Barry W. Boehm (1935-2022) was a pioneering software engineer and economist, best known for the COCOMO cost estimation model and the Spiral Model of software development. He was a professor at the University of Southern California and one of the most influential figures in plan-driven software engineering.
Relationship to DeMarco
Boehm and DeMarco were professional contemporaries who occupied complementary positions in the software engineering world. Both contributed to the discipline's empirical foundations — Boehm through cost modeling (COCOMO) and process frameworks (the Spiral Model), DeMarco through the coding-war-games and the sociological analysis of peopleware.
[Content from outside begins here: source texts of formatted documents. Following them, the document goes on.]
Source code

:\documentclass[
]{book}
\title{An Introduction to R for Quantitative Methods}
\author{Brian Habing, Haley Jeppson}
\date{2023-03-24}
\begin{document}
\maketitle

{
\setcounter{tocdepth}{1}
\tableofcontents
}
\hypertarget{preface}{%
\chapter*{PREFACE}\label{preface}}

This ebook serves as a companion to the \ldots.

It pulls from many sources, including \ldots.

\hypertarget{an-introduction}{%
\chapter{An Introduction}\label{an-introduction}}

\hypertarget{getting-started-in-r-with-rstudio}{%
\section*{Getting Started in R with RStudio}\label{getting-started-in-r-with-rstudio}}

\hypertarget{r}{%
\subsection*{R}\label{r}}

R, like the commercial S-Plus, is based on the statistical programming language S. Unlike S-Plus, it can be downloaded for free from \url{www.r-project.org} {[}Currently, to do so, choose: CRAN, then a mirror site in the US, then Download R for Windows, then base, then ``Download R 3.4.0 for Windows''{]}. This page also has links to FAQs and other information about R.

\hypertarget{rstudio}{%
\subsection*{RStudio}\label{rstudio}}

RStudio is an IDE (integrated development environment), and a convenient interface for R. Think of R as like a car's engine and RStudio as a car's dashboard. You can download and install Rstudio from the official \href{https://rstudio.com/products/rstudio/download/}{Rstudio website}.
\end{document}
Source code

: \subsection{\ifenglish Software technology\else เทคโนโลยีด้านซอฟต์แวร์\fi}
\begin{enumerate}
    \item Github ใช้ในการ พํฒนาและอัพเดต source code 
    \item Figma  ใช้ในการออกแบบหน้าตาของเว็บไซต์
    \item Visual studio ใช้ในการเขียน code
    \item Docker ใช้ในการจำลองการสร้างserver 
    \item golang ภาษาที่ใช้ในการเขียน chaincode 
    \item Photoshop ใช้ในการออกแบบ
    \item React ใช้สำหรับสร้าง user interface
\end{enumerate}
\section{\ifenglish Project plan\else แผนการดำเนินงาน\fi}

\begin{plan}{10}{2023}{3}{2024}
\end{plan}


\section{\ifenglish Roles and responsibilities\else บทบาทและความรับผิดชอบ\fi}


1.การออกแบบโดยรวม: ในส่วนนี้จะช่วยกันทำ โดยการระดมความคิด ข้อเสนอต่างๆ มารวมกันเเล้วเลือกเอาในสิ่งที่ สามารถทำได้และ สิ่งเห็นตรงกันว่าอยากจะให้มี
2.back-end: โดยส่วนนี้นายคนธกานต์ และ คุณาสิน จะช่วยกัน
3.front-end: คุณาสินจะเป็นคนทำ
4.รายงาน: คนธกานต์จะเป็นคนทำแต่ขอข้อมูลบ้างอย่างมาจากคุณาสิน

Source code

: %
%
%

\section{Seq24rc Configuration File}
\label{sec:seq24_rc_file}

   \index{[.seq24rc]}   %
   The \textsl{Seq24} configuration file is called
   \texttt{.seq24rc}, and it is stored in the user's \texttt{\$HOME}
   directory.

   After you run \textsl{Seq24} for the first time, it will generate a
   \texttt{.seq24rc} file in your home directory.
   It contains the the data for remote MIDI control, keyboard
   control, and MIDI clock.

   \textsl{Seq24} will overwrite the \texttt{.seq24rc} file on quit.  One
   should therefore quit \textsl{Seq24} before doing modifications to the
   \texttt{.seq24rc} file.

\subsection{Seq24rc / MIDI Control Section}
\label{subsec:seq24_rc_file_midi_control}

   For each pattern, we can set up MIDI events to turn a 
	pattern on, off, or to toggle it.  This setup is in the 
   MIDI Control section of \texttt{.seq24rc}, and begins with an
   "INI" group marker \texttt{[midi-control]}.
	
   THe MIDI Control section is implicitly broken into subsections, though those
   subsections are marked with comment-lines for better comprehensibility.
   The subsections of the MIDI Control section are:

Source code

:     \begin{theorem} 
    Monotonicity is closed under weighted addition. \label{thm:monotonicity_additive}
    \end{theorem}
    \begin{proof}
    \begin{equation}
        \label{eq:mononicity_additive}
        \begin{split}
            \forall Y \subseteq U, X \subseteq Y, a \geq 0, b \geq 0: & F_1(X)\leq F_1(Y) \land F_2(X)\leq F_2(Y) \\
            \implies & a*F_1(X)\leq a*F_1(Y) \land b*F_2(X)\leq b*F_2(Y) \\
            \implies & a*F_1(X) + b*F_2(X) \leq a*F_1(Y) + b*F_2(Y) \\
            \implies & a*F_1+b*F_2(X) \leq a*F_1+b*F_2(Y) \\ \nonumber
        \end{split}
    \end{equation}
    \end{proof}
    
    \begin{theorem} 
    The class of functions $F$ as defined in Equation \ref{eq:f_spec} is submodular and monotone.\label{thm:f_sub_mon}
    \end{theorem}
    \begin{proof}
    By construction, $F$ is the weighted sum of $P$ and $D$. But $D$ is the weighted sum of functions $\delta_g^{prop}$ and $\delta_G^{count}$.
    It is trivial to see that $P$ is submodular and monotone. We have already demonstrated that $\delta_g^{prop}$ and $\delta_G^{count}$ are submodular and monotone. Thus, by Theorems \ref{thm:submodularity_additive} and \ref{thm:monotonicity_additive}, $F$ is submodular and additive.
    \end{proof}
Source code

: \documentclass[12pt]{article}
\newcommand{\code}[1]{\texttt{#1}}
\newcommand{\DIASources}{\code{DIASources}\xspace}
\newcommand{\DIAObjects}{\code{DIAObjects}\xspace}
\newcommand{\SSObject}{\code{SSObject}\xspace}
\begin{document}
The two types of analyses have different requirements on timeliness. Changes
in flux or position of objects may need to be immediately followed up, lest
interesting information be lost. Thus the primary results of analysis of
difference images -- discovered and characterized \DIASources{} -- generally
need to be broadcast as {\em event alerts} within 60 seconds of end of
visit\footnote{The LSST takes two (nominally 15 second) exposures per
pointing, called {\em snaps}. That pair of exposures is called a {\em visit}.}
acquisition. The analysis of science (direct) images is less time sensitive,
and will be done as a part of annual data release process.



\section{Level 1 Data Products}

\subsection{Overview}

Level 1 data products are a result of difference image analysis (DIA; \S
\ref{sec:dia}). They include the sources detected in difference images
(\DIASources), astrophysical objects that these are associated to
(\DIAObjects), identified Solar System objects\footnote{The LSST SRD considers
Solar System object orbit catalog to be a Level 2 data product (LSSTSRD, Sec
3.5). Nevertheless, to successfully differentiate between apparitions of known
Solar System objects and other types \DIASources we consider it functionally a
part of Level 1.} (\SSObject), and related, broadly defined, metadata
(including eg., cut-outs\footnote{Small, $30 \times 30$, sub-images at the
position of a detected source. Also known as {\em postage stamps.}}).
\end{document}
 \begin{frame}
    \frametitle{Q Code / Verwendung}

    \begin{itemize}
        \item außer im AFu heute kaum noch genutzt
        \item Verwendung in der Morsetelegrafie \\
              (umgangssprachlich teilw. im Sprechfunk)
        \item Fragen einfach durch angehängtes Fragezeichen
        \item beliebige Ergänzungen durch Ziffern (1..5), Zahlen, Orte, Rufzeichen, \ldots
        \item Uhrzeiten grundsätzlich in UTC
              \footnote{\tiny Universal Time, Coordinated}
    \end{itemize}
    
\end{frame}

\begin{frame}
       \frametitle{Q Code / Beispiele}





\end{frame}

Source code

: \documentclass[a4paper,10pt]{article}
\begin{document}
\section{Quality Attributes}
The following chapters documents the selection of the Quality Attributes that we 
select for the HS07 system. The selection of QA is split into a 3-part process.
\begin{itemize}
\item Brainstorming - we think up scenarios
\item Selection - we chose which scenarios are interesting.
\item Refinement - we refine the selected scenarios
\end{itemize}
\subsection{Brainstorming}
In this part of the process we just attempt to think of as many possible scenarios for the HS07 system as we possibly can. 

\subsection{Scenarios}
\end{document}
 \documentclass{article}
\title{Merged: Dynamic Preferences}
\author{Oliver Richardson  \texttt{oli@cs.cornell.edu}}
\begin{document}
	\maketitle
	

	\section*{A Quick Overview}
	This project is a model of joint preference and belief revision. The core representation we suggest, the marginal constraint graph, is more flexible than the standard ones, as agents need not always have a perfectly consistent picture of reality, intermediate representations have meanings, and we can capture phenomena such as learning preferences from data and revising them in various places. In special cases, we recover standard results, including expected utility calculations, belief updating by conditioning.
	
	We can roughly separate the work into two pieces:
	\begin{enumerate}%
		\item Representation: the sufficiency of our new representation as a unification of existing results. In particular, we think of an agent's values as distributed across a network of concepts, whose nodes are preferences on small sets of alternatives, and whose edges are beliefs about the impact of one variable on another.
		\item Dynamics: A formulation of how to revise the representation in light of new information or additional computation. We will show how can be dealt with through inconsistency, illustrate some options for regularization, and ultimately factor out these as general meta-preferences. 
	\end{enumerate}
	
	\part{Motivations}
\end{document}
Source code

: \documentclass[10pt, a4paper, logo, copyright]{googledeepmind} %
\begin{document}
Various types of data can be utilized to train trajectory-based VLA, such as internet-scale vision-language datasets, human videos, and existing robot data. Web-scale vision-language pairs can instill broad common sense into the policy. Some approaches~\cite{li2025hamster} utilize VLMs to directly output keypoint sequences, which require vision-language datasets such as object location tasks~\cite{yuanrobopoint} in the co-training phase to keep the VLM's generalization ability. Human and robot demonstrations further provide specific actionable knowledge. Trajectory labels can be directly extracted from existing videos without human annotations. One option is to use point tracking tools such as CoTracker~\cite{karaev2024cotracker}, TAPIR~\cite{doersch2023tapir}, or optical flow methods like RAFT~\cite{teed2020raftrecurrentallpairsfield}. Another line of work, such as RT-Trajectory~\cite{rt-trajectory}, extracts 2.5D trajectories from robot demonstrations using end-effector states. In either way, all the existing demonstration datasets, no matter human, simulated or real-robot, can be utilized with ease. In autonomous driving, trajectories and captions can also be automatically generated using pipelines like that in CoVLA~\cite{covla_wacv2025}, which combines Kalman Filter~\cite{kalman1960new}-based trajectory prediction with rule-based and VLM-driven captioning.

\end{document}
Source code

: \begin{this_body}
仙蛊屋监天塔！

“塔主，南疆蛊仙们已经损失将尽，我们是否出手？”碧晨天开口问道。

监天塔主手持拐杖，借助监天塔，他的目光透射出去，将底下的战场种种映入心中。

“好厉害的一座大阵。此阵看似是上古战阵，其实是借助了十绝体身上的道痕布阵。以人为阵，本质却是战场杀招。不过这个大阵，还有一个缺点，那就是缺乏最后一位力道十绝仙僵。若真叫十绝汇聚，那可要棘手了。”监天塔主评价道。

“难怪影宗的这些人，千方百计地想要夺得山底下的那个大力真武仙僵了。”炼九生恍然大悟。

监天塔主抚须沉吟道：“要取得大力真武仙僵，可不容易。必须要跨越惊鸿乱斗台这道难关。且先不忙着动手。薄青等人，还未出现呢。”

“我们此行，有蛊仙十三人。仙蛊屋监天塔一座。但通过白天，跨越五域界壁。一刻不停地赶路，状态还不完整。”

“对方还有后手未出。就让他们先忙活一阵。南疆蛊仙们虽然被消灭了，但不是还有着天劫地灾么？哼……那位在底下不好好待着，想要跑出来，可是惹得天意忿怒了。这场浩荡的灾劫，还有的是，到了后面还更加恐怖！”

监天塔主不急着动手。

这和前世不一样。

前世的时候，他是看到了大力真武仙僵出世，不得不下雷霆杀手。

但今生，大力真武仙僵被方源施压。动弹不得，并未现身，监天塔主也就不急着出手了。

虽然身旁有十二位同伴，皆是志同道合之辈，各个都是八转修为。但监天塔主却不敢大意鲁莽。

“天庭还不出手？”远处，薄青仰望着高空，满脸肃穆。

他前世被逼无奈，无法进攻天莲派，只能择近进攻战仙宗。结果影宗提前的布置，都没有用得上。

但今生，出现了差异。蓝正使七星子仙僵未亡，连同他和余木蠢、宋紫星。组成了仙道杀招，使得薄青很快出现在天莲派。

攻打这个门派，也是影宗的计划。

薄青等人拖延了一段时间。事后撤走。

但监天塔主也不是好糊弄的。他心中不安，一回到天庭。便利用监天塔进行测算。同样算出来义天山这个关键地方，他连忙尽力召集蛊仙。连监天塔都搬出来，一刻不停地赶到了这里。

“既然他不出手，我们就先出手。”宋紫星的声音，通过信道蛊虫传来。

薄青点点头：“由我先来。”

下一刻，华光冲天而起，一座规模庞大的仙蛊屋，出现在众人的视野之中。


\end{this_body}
They co-authored "the-agile-methods-fray" (2002) in IEEE Computer, addressing the emerging tension between agile and plan-driven approaches. They also appeared together on the "retrospectives-on-peopleware" panel at ICSE 2007. Their collaboration represents a meeting of the quantitative estimation tradition (Boehm) and the humanistic management tradition (DeMarco) — two approaches that the software engineering community has struggled to integrate.
Boehm's work on software risk management also connects to DeMarco and timothy-lister's waltzing-with-bears, though the two approached risk from different angles: Boehm as a process engineering problem, DeMarco and Lister as an organizational behavior problem.